I didn’t found any information on those SQL errors.

Bug / Not bug ? Anybody feels like debugging this with me ?

Thanks

Matthieu

1 Like

I’m debugging a similar problem that appeared yesterday on my nethserver.
bandwidthd has run from the last September without problems but stopped to log new data after a reboot. I restarted the bandwithd service, but yesterday it stopped again:

Jan  3 17:52:57 nethsecurity7 bandwidthd: SQLite select failed
Jan  3 17:52:57 nethsecurity7 bandwidthd: Could not update sensor status
Jan  3 17:52:57 nethsecurity7 bandwidthd: SQLite select failed
Jan  3 17:52:57 nethsecurity7 bandwidthd: Could not update sensor status
Jan  3 18:14:10 nethsecurity7 bandwidthd: SQLite select failed
Jan  3 18:14:10 nethsecurity7 bandwidthd: Could not update sensor status
Jan  4 10:11:34 nethsecurity7 bandwidthd: SQLite select failed
Jan  4 10:11:34 nethsecurity7 bandwidthd: Could not update sensor status

I tried to analyze the daemon behavior with
strace -f -e 'trace=!poll' -p $(cat /var/run/bandwidthd.pid)
but it seems to work correctly, writing data every some minutes.

Since September nothing big changed on the system, apart from the 7.3 kernel (3.10.0-514.2.2.el7.x86_64).

2 Likes

On my side I tried to check the sqlite db for corruption, no problem found.

[root@mattlabs ~]# sqlite3 /var/www/bandwidthd/stats.db SQLite version 3.7.17 2013-05-20 00:56:22 Enter ".help" for instructions Enter SQL statements terminated with a ";" sqlite> pragma integrity_check; ok

I deleted the database and restarted the service. So far so good. Will report back in a few days.

Interesting information to note : it looks that some information were actually recorded in the database : some peaks, not more.
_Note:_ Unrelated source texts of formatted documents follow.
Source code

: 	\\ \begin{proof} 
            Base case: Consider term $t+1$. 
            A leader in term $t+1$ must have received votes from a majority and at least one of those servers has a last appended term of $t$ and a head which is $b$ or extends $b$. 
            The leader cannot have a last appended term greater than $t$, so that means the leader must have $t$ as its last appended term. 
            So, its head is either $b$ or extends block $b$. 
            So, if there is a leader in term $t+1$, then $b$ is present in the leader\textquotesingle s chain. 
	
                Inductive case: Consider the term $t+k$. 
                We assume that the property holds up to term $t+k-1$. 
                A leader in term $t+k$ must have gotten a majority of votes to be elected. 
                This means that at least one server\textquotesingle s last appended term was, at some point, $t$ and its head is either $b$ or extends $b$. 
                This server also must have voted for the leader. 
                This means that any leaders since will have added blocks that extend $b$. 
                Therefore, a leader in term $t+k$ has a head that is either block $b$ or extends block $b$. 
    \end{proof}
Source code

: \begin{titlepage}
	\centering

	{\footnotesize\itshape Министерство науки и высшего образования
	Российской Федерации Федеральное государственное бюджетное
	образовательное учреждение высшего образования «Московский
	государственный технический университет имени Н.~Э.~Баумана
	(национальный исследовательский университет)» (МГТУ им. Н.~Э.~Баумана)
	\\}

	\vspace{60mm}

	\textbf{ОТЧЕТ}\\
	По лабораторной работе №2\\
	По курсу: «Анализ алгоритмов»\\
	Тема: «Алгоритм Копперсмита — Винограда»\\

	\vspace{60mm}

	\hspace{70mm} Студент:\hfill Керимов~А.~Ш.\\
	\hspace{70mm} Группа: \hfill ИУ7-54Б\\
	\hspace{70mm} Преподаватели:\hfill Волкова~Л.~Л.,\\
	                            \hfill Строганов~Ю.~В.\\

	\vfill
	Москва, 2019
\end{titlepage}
Hi @pagaille is that bandwidthd still running well?

As your issue appeared shortly after 7.3 was released, I pushed a newly build RPM to nethserver-testing. You can check it out with:

 yum --enablerepo=nethserver-testing update bandwidthd

That’s kind of a moving target. Sometimes it work, then stops then works again, then stops. I don’t know for sure. Each time it stops, the error is always the same :

Jan 10 00:04:25 mattlabs bandwidthd: Logging child still active: No response or slow database? Killing child.

The size of the DB doesn’t look to be an issue.

I restarted again with the latest version, but I already updated last night by chance, so I don’t think it will be positive. Will report back.

Update : So far so good ! Bandwidthd has never work for so long !

3 Likes

Update : bandwidthd has worked for 24h, which is a very good sign. However I noticed that it didn’t survived a reboot. The infamous “killing child” error message appeared again.

Jan 11 23:14:36 mattlabs systemd: Started Bandwidthd Network Traffic Monitor.
Jan 11 23:14:36 mattlabs systemd: Starting Bandwidthd Network Traffic Monitor...
Jan 11 23:14:36 mattlabs bandwidthd: Monitoring subnet 10.0.1.0 with netmask 10.0.1.0
Jan 11 23:14:37 mattlabs bandwidthd: Opening any
Jan 11 23:14:37 mattlabs bandwidthd: Packet Encoding: Linux Cooked Socket
Jan 11 23:14:39 mattlabs bandwidthd: Initializing database info
Jan 11 23:14:40 mattlabs bandwidthd: Sensor ID: 1
Jan 11 23:15:05 mattlabs bandwidthd: Logging child still active: No response or slow database? Killing child.

A manual restart of the service solved that.